Given data:
§

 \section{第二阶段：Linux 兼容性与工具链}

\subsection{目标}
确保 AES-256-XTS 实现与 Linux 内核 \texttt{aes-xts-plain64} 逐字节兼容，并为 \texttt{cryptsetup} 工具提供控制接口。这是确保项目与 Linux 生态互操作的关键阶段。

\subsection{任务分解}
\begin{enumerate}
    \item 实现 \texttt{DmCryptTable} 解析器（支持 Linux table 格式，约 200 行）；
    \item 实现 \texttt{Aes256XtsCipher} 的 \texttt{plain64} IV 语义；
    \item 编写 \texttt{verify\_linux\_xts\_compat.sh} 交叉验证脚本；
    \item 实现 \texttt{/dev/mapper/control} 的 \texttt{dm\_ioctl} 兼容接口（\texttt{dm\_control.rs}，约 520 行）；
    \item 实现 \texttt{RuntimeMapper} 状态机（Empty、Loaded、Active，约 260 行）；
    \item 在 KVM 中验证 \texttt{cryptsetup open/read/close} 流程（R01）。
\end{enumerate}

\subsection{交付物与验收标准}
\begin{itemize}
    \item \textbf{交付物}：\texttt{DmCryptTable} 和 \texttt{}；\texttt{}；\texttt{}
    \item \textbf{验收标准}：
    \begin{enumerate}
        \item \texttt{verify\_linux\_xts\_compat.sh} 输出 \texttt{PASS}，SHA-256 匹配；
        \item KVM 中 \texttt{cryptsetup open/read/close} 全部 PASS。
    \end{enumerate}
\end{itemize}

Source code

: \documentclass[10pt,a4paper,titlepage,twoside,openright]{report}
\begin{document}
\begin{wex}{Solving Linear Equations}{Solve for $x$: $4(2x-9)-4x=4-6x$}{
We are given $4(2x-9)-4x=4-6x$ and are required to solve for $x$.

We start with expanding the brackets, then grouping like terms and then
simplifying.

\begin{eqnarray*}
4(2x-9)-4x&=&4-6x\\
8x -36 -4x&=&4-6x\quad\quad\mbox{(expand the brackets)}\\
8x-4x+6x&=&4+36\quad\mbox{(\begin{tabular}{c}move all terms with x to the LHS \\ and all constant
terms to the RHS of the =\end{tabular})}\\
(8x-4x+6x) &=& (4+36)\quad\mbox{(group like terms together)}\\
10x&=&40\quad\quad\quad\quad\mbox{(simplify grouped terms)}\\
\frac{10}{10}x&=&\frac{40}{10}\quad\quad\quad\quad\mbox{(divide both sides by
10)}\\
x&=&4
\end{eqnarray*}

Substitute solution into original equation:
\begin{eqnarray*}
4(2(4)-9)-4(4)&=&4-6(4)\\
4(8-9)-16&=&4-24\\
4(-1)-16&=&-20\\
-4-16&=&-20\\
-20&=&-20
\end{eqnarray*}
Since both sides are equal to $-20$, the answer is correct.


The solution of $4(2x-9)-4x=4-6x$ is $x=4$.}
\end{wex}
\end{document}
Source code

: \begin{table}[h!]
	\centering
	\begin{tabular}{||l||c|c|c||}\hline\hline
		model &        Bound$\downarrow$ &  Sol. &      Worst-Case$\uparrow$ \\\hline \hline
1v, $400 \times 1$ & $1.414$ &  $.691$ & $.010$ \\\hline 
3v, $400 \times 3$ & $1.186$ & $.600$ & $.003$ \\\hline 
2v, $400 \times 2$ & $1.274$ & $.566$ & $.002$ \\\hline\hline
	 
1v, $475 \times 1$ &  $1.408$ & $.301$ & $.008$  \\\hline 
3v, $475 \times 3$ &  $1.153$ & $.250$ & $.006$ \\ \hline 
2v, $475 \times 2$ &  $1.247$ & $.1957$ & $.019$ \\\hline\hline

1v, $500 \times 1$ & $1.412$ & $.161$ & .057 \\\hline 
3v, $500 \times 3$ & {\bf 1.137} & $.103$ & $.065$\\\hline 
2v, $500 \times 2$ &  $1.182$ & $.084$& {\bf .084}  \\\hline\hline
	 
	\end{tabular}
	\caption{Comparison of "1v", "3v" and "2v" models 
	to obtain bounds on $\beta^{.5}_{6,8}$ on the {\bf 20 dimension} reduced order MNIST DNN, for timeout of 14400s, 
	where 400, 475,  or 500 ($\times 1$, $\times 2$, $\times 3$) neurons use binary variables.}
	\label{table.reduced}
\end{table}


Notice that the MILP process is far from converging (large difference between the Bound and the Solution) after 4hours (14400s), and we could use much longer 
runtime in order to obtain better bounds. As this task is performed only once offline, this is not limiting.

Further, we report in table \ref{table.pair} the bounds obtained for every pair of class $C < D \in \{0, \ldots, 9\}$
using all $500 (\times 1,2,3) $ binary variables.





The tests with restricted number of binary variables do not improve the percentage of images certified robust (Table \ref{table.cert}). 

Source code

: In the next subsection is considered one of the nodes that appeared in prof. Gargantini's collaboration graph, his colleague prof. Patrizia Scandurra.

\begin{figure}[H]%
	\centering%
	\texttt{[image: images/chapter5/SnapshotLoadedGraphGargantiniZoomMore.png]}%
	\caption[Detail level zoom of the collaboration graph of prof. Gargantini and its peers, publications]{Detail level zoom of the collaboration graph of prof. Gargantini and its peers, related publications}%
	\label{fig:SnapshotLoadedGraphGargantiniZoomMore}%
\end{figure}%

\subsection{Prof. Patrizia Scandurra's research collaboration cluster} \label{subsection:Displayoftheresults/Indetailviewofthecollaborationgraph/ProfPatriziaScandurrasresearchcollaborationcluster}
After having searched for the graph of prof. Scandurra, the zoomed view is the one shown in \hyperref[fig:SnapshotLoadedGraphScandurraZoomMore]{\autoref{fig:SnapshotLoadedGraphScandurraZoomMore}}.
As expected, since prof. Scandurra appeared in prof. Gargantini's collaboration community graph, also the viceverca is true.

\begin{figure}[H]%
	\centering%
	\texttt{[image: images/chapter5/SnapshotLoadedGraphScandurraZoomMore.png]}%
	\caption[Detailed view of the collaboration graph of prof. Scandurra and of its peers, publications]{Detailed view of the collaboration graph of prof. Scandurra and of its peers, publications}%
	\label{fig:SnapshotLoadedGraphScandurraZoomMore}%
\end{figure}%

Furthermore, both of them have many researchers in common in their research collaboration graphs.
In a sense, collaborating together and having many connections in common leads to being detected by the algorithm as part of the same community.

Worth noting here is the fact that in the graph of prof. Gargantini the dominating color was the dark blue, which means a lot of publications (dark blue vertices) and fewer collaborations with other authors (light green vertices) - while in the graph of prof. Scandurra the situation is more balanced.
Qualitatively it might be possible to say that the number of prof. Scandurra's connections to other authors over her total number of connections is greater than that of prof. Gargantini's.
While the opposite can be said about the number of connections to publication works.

§

What is required: Each line above where the word "many" occurs should be copied out.

Exercise result:
Furthermore, both of them have many researchers in common in their research collaboration graphs.
In a sense, collaborating together and having many connections in common leads to being detected by the algorithm as part of the same community.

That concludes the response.